In the general population, slightly elevated thyroid-stimulating hormone levels (2.5–4.5 mIU/L) are not linked to having fatty liver disease once obesity, diabetes, and high blood pressure are taken into account.
Evidence from Studies
No evidence studies found yet.
What Would Prove This
Per GRADE and EBM methodology, here is what ideal scientific evidence would look like to definitively prove or disprove this claim, ordered from strongest to weakest.
A meta-analysis would determine whether the null association between low-normal TSH and MAFLD after metabolic adjustment is consistent across diverse populations.
Systematic review and meta-analysis of population-based cohort studies reporting ORs for MAFLD in TSH 2.5–4.5 mIU/L vs. <2.5 mIU/L, adjusted for BMI, diabetes, and hypertension.
An RCT would test whether lowering TSH in euthyroid individuals reduces fatty liver incidence, testing whether TSH is a direct driver.
Double-blind RCT of 800 euthyroid adults with BMI ≥24 and TSH 2.5–4.5 mIU/L, randomized to levothyroxine (target TSH 1.5–2.0) vs. placebo for 2 years, with primary outcome change in liver fat via MRI-PDFF.
A prospective cohort would determine whether low-normal TSH predicts incident MAFLD after accounting for metabolic syndrome development over time.
Prospective cohort of 5,000 adults without MAFLD at baseline, with TSH measured and metabolic syndrome components tracked annually for 5 years, analyzing whether TSH 2.5–4.5 mIU/L predicts incident MAFLD after adjusting for BMI, diabetes, and hypertension.
A case-control study would compare TSH levels between individuals with and without MAFLD, matched for metabolic syndrome components.

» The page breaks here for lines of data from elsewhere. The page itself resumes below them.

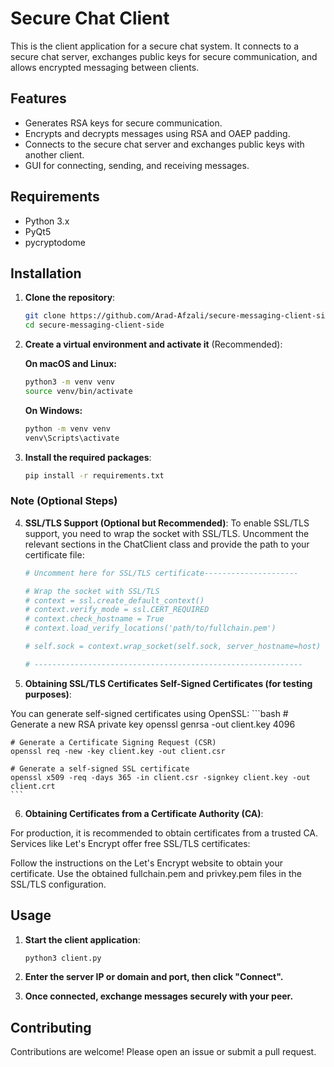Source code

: # Secure Chat Client

This is the client application for a secure chat system. It connects to a secure chat server, exchanges public keys for secure communication, and allows encrypted messaging between clients.

## Features

- Generates RSA keys for secure communication.
- Encrypts and decrypts messages using RSA and OAEP padding.
- Connects to the secure chat server and exchanges public keys with another client.
- GUI for connecting, sending, and receiving messages.

## Requirements

- Python 3.x
- PyQt5
- pycryptodome

## Installation

1. **Clone the repository**:

    ```bash
    git clone https://github.com/Arad-Afzali/secure-messaging-client-side.git
    cd secure-messaging-client-side
    ```

2. **Create a virtual environment and activate it** (Recommended):

    **On macOS and Linux:**
    ```bash
    python3 -m venv venv
    source venv/bin/activate
    ```

    **On Windows:**
    ```bash
    python -m venv venv
    venv\Scripts\activate
    ```

3. **Install the required packages**:

    ```bash
    pip install -r requirements.txt
    ```

### Note (Optional Steps)

4. **SSL/TLS Support (Optional but Recommended)**:
To enable SSL/TLS support, you need to wrap the socket with SSL/TLS. Uncomment the relevant sections in the ChatClient class and provide the path to your certificate file:

    ```bash
    # Uncomment here for SSL/TLS certificate---------------------

    # Wrap the socket with SSL/TLS
    # context = ssl.create_default_context()
    # context.verify_mode = ssl.CERT_REQUIRED
    # context.check_hostname = True 
    # context.load_verify_locations('path/to/fullchain.pem')

    # self.sock = context.wrap_socket(self.sock, server_hostname=host)

    # ------------------------------------------------------------
    ```
5. **Obtaining SSL/TLS Certificates Self-Signed Certificates (for testing purposes)**:

You can generate self-signed certificates using OpenSSL:
    ```bash
    # Generate a new RSA private key
    openssl genrsa -out client.key 4096

    # Generate a Certificate Signing Request (CSR)
    openssl req -new -key client.key -out client.csr

    # Generate a self-signed SSL certificate
    openssl x509 -req -days 365 -in client.csr -signkey client.key -out client.crt
    ```

6. **Obtaining Certificates from a Certificate Authority (CA)**:

For production, it is recommended to obtain certificates from a trusted CA. Services like Let's Encrypt offer free SSL/TLS certificates:

Follow the instructions on the Let's Encrypt website to obtain your certificate.
Use the obtained fullchain.pem and privkey.pem files in the SSL/TLS configuration.

## Usage

1. **Start the client application**:
    ```bash
    python3 client.py
    ```
2. **Enter the server IP or domain and port, then click "Connect".**

3. **Once connected, exchange messages securely with your peer.**



## Contributing
Contributions are welcome! Please open an issue or submit a pull request.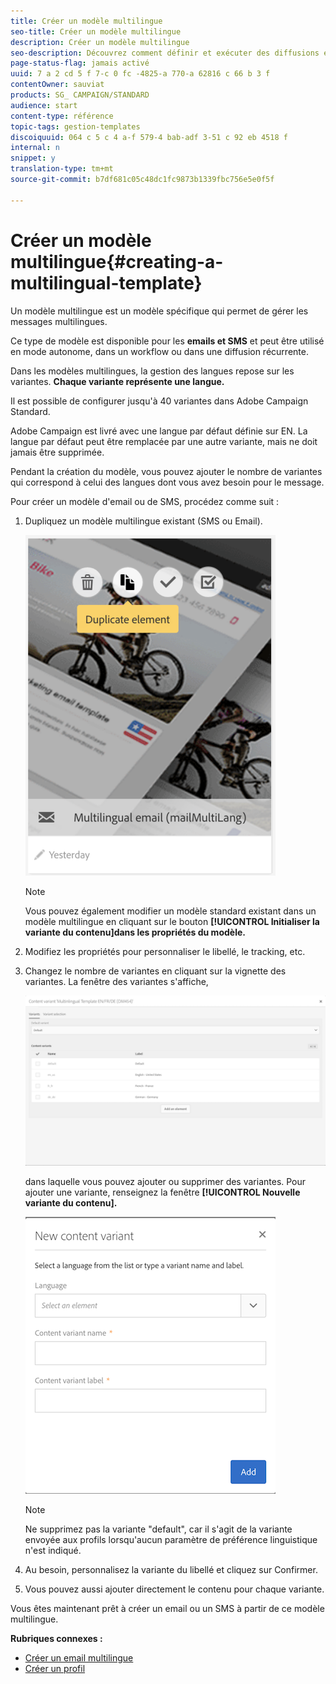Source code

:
 ```yaml
---
title: Créer un modèle multilingue
seo-title: Créer un modèle multilingue
description: Créer un modèle multilingue
seo-description: Découvrez comment définir et exécuter des diffusions email/SMS multilingues en une seule vague à partir des préférences linguistiques de vos clients segmentés automatiquement. Créez des rapports sur les performances de chaque diffusion en affinant par langue et par niveau individuel.
page-status-flag: jamais activé
uuid: 7 a 2 cd 5 f 7-c 0 fc -4825-a 770-a 62816 c 66 b 3 f
contentOwner: sauviat
products: SG_ CAMPAIGN/STANDARD
audience: start
content-type: référence
topic-tags: gestion-templates
discoiquuid: 064 c 5 c 4 a-f 579-4 bab-adf 3-51 c 92 eb 4518 f
internal: n
snippet: y
translation-type: tm+mt
source-git-commit: b7df681c05c48dc1fc9873b1339fbc756e5e0f5f

---
```



# Créer un modèle multilingue{#creating-a-multilingual-template}

Un modèle multilingue est un modèle spécifique qui permet de gérer les messages multilingues.

Ce type de modèle est disponible pour les **emails et SMS** et peut être utilisé en mode autonome, dans un workflow ou dans une diffusion récurrente.

Dans les modèles multilingues, la gestion des langues repose sur les variantes. **Chaque variante représente une langue.**

Il est possible de configurer jusqu'à 40 variantes dans Adobe Campaign Standard.

Adobe Campaign est livré avec une langue par défaut définie sur EN. La langue par défaut peut être remplacée par une autre variante, mais ne doit jamais être supprimée.

Pendant la création du modèle, vous pouvez ajouter le nombre de variantes qui correspond à celui des langues dont vous avez besoin pour le message.

Pour créer un modèle d'email ou de SMS, procédez comme suit :

1. Dupliquez un modèle multilingue existant (SMS ou Email).

   ![](assets/multi_template_duplicate.png)

   >[!NOTE]
   >
   >Vous pouvez également modifier un modèle standard existant dans un modèle multilingue en cliquant sur le bouton **[!UICONTROL Initialiser la variante du contenu]dans les propriétés du modèle.**

1. Modifiez les propriétés pour personnaliser le libellé, le tracking, etc.
1. Changez le nombre de variantes en cliquant sur la vignette des variantes. La fenêtre des variantes s'affiche,

   ![](assets/multi_template_variants.png)

   dans laquelle vous pouvez ajouter ou supprimer des variantes. Pour ajouter une variante, renseignez la fenêtre **[!UICONTROL Nouvelle variante du contenu].**

   ![](assets/multi_template_newvariant.png)

   >[!NOTE]
   >
   >Ne supprimez pas la variante "default", car il s'agit de la variante envoyée aux profils lorsqu'aucun paramètre de préférence linguistique n'est indiqué.

1. Au besoin, personnalisez la variante du libellé et cliquez sur Confirmer.
1. Vous pouvez aussi ajouter directement le contenu pour chaque variante.

Vous êtes maintenant prêt à créer un email ou un SMS à partir de ce modèle multilingue.

**Rubriques connexes :**

* [Créer un email multilingue](../../channels/using/creating-a-multilingual-email.md)
* [Créer un profil](../../audiences/using/creating-profiles.md)

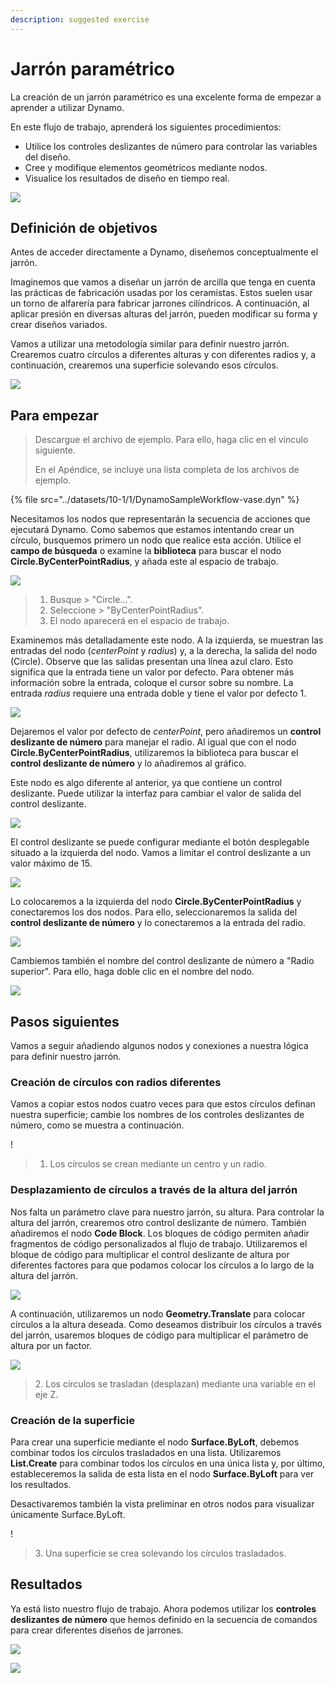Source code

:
 ```yaml
---
description: suggested exercise
---
```


# Jarrón paramétrico

La creación de un jarrón paramétrico es una excelente forma de empezar a aprender a utilizar Dynamo.

En este flujo de trabajo, aprenderá los siguientes procedimientos:

* Utilice los controles deslizantes de número para controlar las variables del diseño.
* Cree y modifique elementos geométricos mediante nodos.
* Visualice los resultados de diseño en tiempo real.

![](../../1\_introduction/images/1-2/vase1.gif)

## Definición de objetivos

Antes de acceder directamente a Dynamo, diseñemos conceptualmente el jarrón.

Imaginemos que vamos a diseñar un jarrón de arcilla que tenga en cuenta las prácticas de fabricación usadas por los ceramistas. Estos suelen usar un torno de alfarería para fabricar jarrones cilíndricos. A continuación, al aplicar presión en diversas alturas del jarrón, pueden modificar su forma y crear diseños variados.

Vamos a utilizar una metodología similar para definir nuestro jarrón. Crearemos cuatro círculos a diferentes alturas y con diferentes radios y, a continuación, crearemos una superficie solevando esos círculos.

![](../images/10-1/1/vase2.png)

## Para empezar

> Descargue el archivo de ejemplo. Para ello, haga clic en el vínculo siguiente.
>
> En el Apéndice, se incluye una lista completa de los archivos de ejemplo.

{% file src="../datasets/10-1/1/DynamoSampleWorkflow-vase.dyn" %}

Necesitamos los nodos que representarán la secuencia de acciones que ejecutará Dynamo. Como sabemos que estamos intentando crear un círculo, busquemos primero un nodo que realice esta acción. Utilice el **campo de búsqueda** o examine la **biblioteca** para buscar el nodo **Circle.ByCenterPointRadius**, y añada este al espacio de trabajo.

![](../images/10-1/1/vase8.png)

> 1. Busque > "Circle...".
> 2. Seleccione > "ByCenterPointRadius".
> 3. El nodo aparecerá en el espacio de trabajo.

Examinemos más detalladamente este nodo. A la izquierda, se muestran las entradas del nodo (_centerPoint_ y _radius_) y, a la derecha, la salida del nodo (Circle). Observe que las salidas presentan una línea azul claro. Esto significa que la entrada tiene un valor por defecto. Para obtener más información sobre la entrada, coloque el cursor sobre su nombre. La entrada _radius_ requiere una entrada doble y tiene el valor por defecto 1.

![](../images/10-1/1/vase10.png)

Dejaremos el valor por defecto de _centerPoint_, pero añadiremos un **control deslizante de número** para manejar el radio. Al igual que con el nodo **Circle.ByCenterPointRadius**, utilizaremos la biblioteca para buscar el **control deslizante de número** y lo añadiremos al gráfico.

Este nodo es algo diferente al anterior, ya que contiene un control deslizante. Puede utilizar la interfaz para cambiar el valor de salida del control deslizante.

![](../images/10-1/1/vase13\(1\).gif)

El control deslizante se puede configurar mediante el botón desplegable situado a la izquierda del nodo. Vamos a limitar el control deslizante a un valor máximo de 15.

![](../images/10-1/1/vase11.png)

Lo colocaremos a la izquierda del nodo **Circle.ByCenterPointRadius** y conectaremos los dos nodos. Para ello, seleccionaremos la salida del **control deslizante de número** y lo conectaremos a la entrada del radio.

![](../images/10-1/1/vase12.png)

Cambiemos también el nombre del control deslizante de número a "Radio superior". Para ello, haga doble clic en el nombre del nodo.

![](../images/10-1/1/vase14.png)

## Pasos siguientes

Vamos a seguir añadiendo algunos nodos y conexiones a nuestra lógica para definir nuestro jarrón.

### Creación de círculos con radios diferentes

Vamos a copiar estos nodos cuatro veces para que estos círculos definan nuestra superficie; cambie los nombres de los controles deslizantes de número, como se muestra a continuación.

\![](<../images/10-1/1/vase4 (1).png>)

> 1. Los círculos se crean mediante un centro y un radio.

### Desplazamiento de círculos a través de la altura del jarrón

Nos falta un parámetro clave para nuestro jarrón, su altura. Para controlar la altura del jarrón, crearemos otro control deslizante de número. También añadiremos el nodo **Code Block**. Los bloques de código permiten añadir fragmentos de código personalizados al flujo de trabajo. Utilizaremos el bloque de código para multiplicar el control deslizante de altura por diferentes factores para que podamos colocar los círculos a lo largo de la altura del jarrón.

![](../images/10-1/1/vase15\(1\).png)

A continuación, utilizaremos un nodo **Geometry.Translate** para colocar círculos a la altura deseada. Como deseamos distribuir los círculos a través del jarrón, usaremos bloques de código para multiplicar el parámetro de altura por un factor.

![](../images/10-1/1/vase5.png)

> 2\. Los círculos se trasladan (desplazan) mediante una variable en el eje Z.

### Creación de la superficie

Para crear una superficie mediante el nodo **Surface.ByLoft**, debemos combinar todos los círculos trasladados en una lista. Utilizaremos **List.Create** para combinar todos los círculos en una única lista y, por último, estableceremos la salida de esta lista en el nodo **Surface.ByLoft** para ver los resultados.

Desactivaremos también la vista preliminar en otros nodos para visualizar únicamente Surface.ByLoft.

\![](<../images/10-1/1/vase6 (1).png>)

> 3\. Una superficie se crea solevando los círculos trasladados.

## Resultados

Ya está listo nuestro flujo de trabajo. Ahora podemos utilizar los **controles deslizantes de número** que hemos definido en la secuencia de comandos para crear diferentes diseños de jarrones.

![](../../1\_introduction/images/1-2/vase1.gif)

![](../images/10-1/1/vase7.png)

Case-control study of 1,000 adults: 500 with MAFLD (MRI-confirmed) and 500 without, matched for BMI, diabetes, and hypertension, measuring TSH at time of diagnosis to compare levels.
A cross-sectional study can only show whether TSH and MAFLD coexist at a single time point, as done in this study.
Cross-sectional analysis of 20,000 adults with TSH and MAFLD (ultrasound-confirmed) measured simultaneously, comparing prevalence across TSH categories before and after adjustment for metabolic syndrome.